* Entries shown
========================

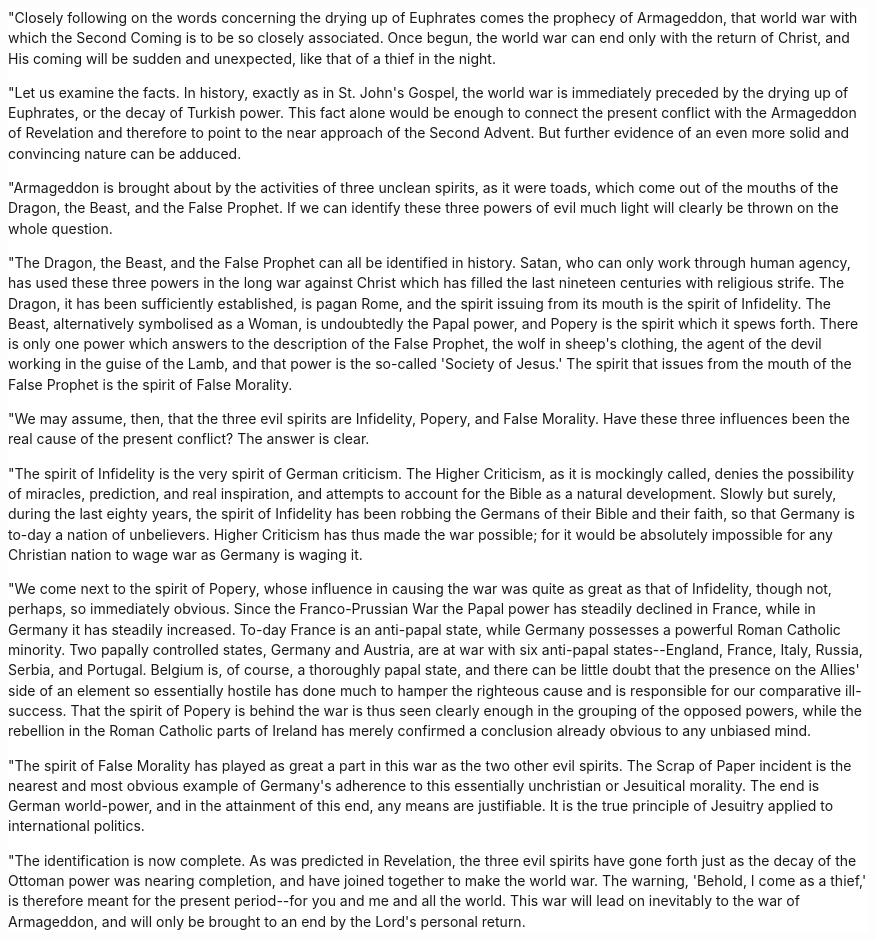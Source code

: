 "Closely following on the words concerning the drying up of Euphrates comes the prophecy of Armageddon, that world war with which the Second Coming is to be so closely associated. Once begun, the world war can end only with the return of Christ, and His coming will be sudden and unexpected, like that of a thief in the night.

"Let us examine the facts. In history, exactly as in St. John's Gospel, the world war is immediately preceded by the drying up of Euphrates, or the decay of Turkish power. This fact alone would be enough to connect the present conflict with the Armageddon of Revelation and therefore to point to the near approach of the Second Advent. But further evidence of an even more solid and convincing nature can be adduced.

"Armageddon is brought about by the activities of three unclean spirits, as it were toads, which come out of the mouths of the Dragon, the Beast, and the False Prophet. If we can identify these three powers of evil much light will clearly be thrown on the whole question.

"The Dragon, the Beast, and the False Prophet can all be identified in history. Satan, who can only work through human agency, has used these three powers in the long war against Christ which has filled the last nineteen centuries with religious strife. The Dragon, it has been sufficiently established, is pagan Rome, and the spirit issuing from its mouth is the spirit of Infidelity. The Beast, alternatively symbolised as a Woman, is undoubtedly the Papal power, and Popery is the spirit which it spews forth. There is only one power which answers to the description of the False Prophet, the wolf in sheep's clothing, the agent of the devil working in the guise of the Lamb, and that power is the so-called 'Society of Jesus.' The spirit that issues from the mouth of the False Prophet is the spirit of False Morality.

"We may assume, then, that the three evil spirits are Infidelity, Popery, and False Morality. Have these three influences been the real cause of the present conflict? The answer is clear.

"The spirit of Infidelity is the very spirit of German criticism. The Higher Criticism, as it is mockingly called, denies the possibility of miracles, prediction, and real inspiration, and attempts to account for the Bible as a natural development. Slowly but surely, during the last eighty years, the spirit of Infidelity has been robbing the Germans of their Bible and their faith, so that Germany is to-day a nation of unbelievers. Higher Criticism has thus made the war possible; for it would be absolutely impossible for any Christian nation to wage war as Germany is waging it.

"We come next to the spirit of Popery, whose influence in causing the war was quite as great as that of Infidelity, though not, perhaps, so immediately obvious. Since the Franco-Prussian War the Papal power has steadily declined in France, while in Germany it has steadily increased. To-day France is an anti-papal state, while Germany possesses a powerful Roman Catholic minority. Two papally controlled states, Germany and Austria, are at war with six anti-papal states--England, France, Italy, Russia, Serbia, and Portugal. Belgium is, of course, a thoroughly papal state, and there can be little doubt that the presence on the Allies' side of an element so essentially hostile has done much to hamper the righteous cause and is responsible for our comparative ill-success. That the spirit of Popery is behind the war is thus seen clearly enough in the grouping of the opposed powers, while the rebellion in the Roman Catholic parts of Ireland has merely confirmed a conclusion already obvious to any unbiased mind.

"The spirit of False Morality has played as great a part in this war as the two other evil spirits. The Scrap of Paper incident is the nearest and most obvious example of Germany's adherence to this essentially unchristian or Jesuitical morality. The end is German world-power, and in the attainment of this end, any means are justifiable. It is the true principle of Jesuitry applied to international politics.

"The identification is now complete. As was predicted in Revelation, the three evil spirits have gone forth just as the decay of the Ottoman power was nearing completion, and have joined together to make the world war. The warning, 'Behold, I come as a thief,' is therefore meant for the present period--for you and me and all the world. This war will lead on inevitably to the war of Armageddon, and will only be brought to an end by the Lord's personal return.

========================

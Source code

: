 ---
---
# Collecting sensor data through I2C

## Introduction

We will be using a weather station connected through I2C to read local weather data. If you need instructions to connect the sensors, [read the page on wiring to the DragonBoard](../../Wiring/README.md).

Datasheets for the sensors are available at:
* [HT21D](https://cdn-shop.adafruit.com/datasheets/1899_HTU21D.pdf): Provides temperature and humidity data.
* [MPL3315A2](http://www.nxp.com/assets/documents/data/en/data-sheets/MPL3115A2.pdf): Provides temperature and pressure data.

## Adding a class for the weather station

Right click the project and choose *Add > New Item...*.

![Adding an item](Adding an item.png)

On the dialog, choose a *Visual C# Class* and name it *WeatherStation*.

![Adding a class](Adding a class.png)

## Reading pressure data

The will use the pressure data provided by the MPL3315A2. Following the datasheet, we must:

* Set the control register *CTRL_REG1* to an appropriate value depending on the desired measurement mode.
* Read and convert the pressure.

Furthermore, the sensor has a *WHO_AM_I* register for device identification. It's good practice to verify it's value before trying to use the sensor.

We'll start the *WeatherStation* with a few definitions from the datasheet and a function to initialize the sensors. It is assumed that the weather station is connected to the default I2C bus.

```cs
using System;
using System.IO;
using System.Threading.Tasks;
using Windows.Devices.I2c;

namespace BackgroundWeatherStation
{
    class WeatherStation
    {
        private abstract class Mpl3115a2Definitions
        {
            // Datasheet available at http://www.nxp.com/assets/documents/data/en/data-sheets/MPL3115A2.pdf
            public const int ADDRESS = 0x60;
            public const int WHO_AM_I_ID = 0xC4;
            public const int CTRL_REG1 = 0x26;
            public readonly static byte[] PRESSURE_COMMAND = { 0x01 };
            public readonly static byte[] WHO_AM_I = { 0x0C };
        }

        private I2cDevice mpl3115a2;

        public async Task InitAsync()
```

========================

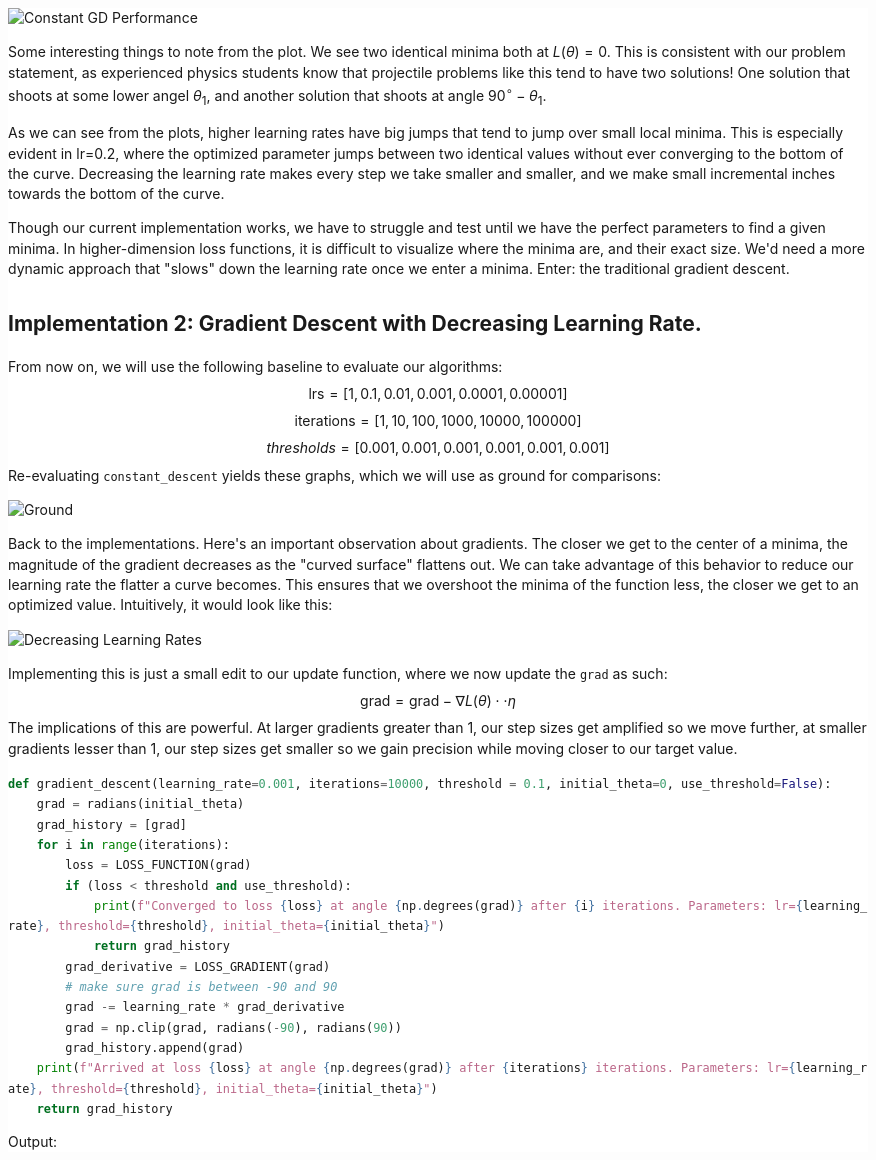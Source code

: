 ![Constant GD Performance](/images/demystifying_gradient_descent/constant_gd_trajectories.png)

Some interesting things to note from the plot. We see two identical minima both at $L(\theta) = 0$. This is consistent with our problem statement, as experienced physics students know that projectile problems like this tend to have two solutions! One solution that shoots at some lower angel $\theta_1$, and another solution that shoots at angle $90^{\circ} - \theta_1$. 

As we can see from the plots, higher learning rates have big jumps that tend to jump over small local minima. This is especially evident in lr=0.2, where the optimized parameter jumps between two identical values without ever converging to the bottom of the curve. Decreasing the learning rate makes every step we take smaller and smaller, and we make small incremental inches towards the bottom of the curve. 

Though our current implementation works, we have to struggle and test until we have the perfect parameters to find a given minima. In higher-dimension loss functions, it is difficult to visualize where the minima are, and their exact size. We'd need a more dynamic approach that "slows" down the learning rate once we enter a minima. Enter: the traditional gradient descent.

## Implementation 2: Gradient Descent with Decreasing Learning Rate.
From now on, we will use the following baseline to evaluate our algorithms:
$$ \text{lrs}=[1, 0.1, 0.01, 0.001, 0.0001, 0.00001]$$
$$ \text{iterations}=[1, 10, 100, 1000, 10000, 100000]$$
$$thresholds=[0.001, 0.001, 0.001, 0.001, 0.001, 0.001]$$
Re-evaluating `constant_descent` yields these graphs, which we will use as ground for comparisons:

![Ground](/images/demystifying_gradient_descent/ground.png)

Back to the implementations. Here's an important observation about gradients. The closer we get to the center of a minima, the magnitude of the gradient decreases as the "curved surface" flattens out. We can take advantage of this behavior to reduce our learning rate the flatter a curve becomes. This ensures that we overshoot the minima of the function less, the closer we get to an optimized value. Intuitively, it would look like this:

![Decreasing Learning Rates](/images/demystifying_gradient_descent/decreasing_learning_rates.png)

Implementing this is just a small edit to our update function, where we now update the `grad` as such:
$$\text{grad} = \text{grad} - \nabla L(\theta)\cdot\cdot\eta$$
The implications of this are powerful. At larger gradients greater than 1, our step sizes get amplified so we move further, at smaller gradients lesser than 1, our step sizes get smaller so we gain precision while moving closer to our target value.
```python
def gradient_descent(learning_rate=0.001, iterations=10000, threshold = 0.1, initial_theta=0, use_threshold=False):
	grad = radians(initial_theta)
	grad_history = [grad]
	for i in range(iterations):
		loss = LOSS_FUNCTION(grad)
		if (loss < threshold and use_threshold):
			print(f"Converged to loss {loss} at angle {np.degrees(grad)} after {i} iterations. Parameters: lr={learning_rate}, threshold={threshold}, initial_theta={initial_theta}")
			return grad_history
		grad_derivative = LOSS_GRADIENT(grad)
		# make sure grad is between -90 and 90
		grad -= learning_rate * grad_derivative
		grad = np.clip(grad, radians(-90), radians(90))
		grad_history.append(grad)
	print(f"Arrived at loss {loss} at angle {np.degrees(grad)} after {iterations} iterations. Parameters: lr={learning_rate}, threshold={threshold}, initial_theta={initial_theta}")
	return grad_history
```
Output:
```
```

========================

* Task statement
From the records above, return each line that includes "Second".

* Reply
: "Closely following on the words concerning the drying up of Euphrates comes the prophecy of Armageddon, that world war with which the Second Coming is to be so closely associated. Once begun, the world war can end only with the return of Christ, and His coming will be sudden and unexpected, like that of a thief in the night.
"Let us examine the facts. In history, exactly as in St. John's Gospel, the world war is immediately preceded by the drying up of Euphrates, or the decay of Turkish power. This fact alone would be enough to connect the present conflict with the Armageddon of Revelation and therefore to point to the near approach of the Second Advent. But further evidence of an even more solid and convincing nature can be adduced.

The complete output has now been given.